I have posted about other sightings Trout Leaping the Weir  and A few photos of Autumn around Robert’s Park


Drax Power Station

It is now a few weeks since I was over Howden way and I have still not been through the Sunday morning pictures properly but I thought this one was worth displaying. It didn’t need cropping or messing about with in any way. I like the way it is sort of “complete”. As usual you can click on the image to see it on flickr.

Drax Power Station

More from Robert’s Park

I went into Robert’s Park again at lunch-time because I still want a good shot of a Goldcrest. I saw and heard several but not one of them co-operated. But what I did find was Redwing. In the past I have only seen these when snow was on the ground but that is possibly because when they first arrive from Scandinavia they tend to be in flocks higher up the trees.

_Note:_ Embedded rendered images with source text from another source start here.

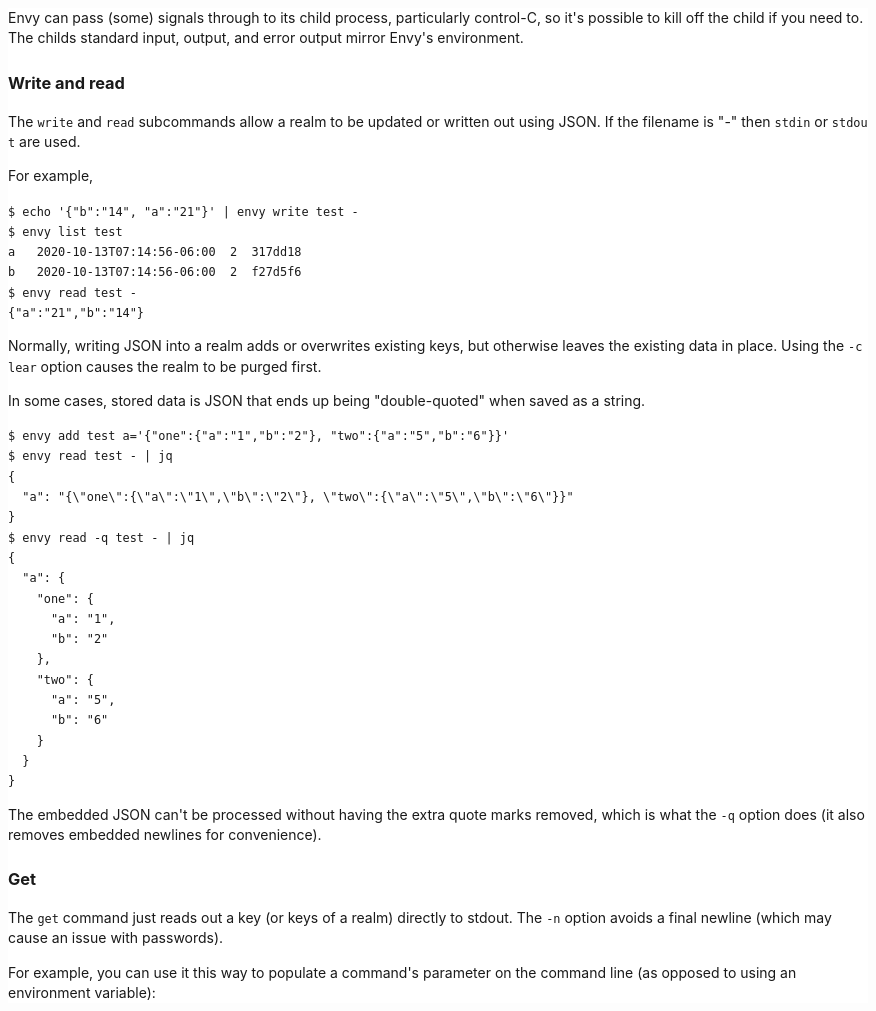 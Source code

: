 Envy can pass (some) signals through to its child process, particularly control-C, so it's possible to kill off the child if you need to. The childs standard input, output, and error output mirror Envy's environment.

### Write and read
The `write` and `read` subcommands allow a realm to be updated or written out using JSON. If the filename is "-" then `stdin` or `stdout` are used.

For example,

```
$ echo '{"b":"14", "a":"21"}' | envy write test -
$ envy list test
a   2020-10-13T07:14:56-06:00  2  317dd18
b   2020-10-13T07:14:56-06:00  2  f27d5f6
$ envy read test -
{"a":"21","b":"14"}
```

Normally, writing JSON into a realm adds or overwrites existing keys, but otherwise leaves the existing data in place. Using the `-clear` option causes the realm to be purged first.

In some cases, stored data is JSON that ends up being "double-quoted" when saved as a string.

```
$ envy add test a='{"one":{"a":"1","b":"2"}, "two":{"a":"5","b":"6"}}'
$ envy read test - | jq
{
  "a": "{\"one\":{\"a\":\"1\",\"b\":\"2\"}, \"two\":{\"a\":\"5\",\"b\":\"6\"}}"
}
$ envy read -q test - | jq
{
  "a": {
    "one": {
      "a": "1",
      "b": "2"
    },
    "two": {
      "a": "5",
      "b": "6"
    }
  }
}
```

The embedded JSON can't be processed without having the extra quote marks removed, which is what the `-q` option does (it also removes embedded newlines for convenience).

### Get
The `get` command just reads out a key (or keys of a realm) directly to stdout. The `-n` option avoids a final newline (which may cause an issue with passwords).

For example, you can use it this way to populate a command's parameter on the command line (as opposed to using an environment variable):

As usual you can click on the image to see it larger at flickr.

This is also intended to be put in the Sightings section of the Baildon Village website here.

Redwing, Robert's Park

The Redwing (Turdus iliacus) is in the same family as the Blackbird (Turdus merula), Song Thrush (Turdus philomelos), Mistle Thrush (Turdus viscivorus) and Fieldfare (Turdus pilaris). I am hoping to get some photos of Fieldfare but the place I have seen the most is in fields near Shipley Glen.

Female Blackbird

Female Blackbird, Robert's Park

Male Blackbird

Male Blackbird, Robert's Park

I also managed to get a better shot of a Male Chaffinch

Male Chaffinch, Robert's Park

Another small bird that is common in Robert’s Park, and many garden feeders, is the Bluetit.

Bluetit, Robert's Park

Bluetits, Robert's Park

A Mistle Thrush posed for me so I couldn’t disappoint it.